1 O LORD, our Sovereign, how majestic is your name in all the earth! You have set your glory above the heavens.
2 Out of the mouths of babes and infants you have founded a bulwark because of your foes, to silence the enemy and the avenger.
3 When I look at your heavens, the work of your fingers, the moon and the stars that you have established;
4 what are human beings that you are mindful of them, mortals that you care for them?
5 Yet you have made them a little lower than God, and crowned them with glory and honor.
6 You have given them dominion over the works of your hands; you have put all things under their feet,
7 all sheep and oxen, and also the beasts of the field,
8 the birds of the air, and the fish of the sea, whatever passes along the paths of the seas.
9 O LORD, our Sovereign, how majestic is your name in all the earth!
Rather popular to have two views of us, humanity.
The first is to think rather highly of ourselves. Self-aggrandizement. We do this in our daily lives, and how we ask? Ask the person who gossips so that they might feel important for having secret knowledge. Or ask the person who serves so that they might feel as if reality could function without you.
Perhaps we use people so that might benefit us?

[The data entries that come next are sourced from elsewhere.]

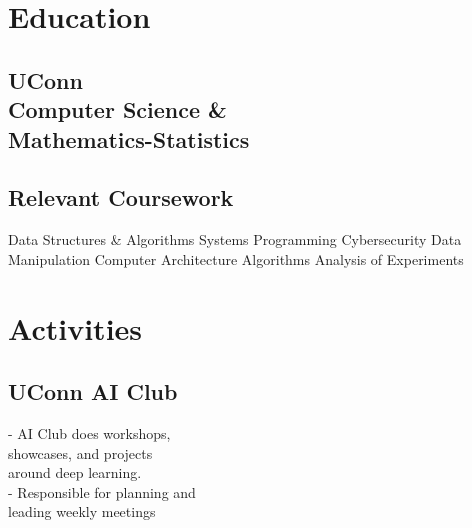 \documentclass[]{resume-template}
\begin{document}
%
%
\lastupdated{}

%
%

%
%

\begin{minipage}[t]{0.33\textwidth}


    \section{Education}\label{sec:education}

    \subsection{UConn\\ Computer Science \&\\
        Mathematics-Statistics}\label{subsec:uconn}
    \vspace{\topsep}
    \subsection{Relevant Coursework}\label{subsec:coursework}
    Data Structures \& Algorithms \textbullet{} Systems Programming \textbullet{} Cybersecurity
    Data Manipulation \textbullet{}  Computer Architecture \textbullet{} Algorithms \textbullet{} Analysis of Experiments
    \sectionsep{}




    \section{Activities}\label{sec:activities}

    \subsection{UConn AI Club}\label{subsec:uconn-ai-club}
    - AI Club does workshops,\\showcases, and projects \\around deep learning.\\
    - Responsible for planning and\\ leading weekly meetings\\
    \vspace{\topsep}



\end{minipage}
\end{document}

Yes, that person in your pew would make a wonderful guitar player for your ministry.
I don’t know, or you befriend a person so that they might help you with a difficulty that you’re having. And then you abandon them as soon as they’ve helped you.

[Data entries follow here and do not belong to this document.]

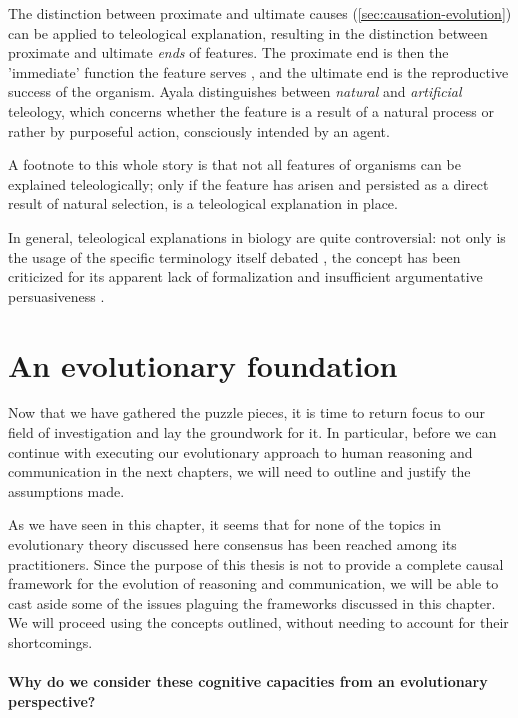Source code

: The distinction between proximate and ultimate causes (\cref{sec:causation-evolution}) can be applied to teleological explanation, resulting in the distinction between proximate and ultimate \emph{ends} of features. The proximate end is then the 'immediate' function the feature serves , and the ultimate end is the reproductive success of the organism.
 Ayala distinguishes between \emph{natural} and \emph{artificial} teleology, which concerns whether the feature is a result of a natural process or rather by purposeful action, consciously intended by an agent.

A footnote to this whole story is that not all features of organisms can be explained teleologically; only if the feature has arisen and persisted as a direct result of natural selection, is a teleological explanation in place.

In general, teleological explanations in biology are quite controversial: not only is the usage of the specific terminology itself debated \citep[p.~27 and references therein]{Ayala99}, the concept has been criticized for its apparent lack of formalization and insufficient argumentative persuasiveness \citep[p.~83]{Baedke2021}.

\section{An evolutionary foundation}

Now that we have gathered the puzzle pieces, it is time to return focus to our field of investigation and lay the groundwork for it. In particular, before we can continue with executing our evolutionary approach to human reasoning and communication in the next chapters, we will need to outline and justify the assumptions made.

As we have seen in this chapter, it seems that for none of the topics in evolutionary theory discussed here consensus has been reached among its practitioners. Since the purpose of this thesis is not to provide a complete causal framework for the evolution of reasoning and communication, we will be able to cast aside some of the issues plaguing the frameworks discussed in this chapter. We will proceed using the concepts outlined, without needing to account for their shortcomings.

\paragraph{Why do we consider these cognitive capacities from an evolutionary perspective?}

Because all the world’s a stage and you’re the star?
Selfish. Nobody wants to be friends with a person like that. And neither do you.
But read what the Psalmist writes. The Psalmist writes “what are human beings that you are mindful of them”?
And why should the Lord be mindful of us? Look at the works of the stars, the moon. Why, He holds the cosmos together lest the lights be blown out and leave us in the darkness.
And yet.
And yet we must be mindful that we do not fall into the second common view of self that we hold, that is, that of self-hatred. Disgust.
I’m sure you feel out of place because you’re not popular amongst your peers, friends. Or that you feel out of place because you’re too poor. Or you’re too rich.
The point is, you fail to satisfy some sort of law that you’ve imposed on yourself. So you fail, and you feel worthless.
Yet listen to what the Psalmist writes. That “we are crowned with glory and honor”.
And yet, paradoxically almost, we are given dominion over all the earth. The land, the sea, the fish, the oxen, the birds. Even the liger?
Yes, even the liger.
Of course you tell me, how is it true that we rule over all the earth? And that we are crowned with glory and honor? We have hurricanes, deaths due to deranged ducks and other deadly diseases, that we hate ourselves and we use others to make much of us, usually at the same time?
It can be, and it is, in Jesus Christ.
In Jesus Christ, God the Son, sent by the Father and empowered by the Spirit became incarnate, human, and had dominion over creation and ultimately over death as he came back from the dead.
Indeed, he let the brokenness of the creation ravage him so that he might come back from the dead by the power of the Spirit and reconcile us and the whole creation to God the Father, so that Christ might be all in all.
But what does that mean?
It means that in Jesus Christ we can understand our place. That we are sinful, but not worthless, not beyond repair. That we are needing to be reconciled to God the Father and that Jesus was made far so that we be brought close.
So then, we are humbled.
However we also learn that we have worth, because we are made in God’s image, and that because for those of us in Jesus, we become partakers of the divine image, as St. Peter once wrote in his epistle. We become more like God, and in that, we become more human. We start to have dominion over ourselves and our sinful nature.
So then, we see our dignity. We are loved by virtue of being. And God demonstrates this love in sending His Son.
And because Jesus has ascended, even know, all things (though it does not appear that way) are even now under His feet. And He will return again and set all of the cosmos right again, and all of us who are in Jesus Christ will have dominion over all of the creation as He sits at the right hand of the Father.
And all of us in Christ will be singing “O LORD, our Sovereign, how majestic is your name in all the earth!”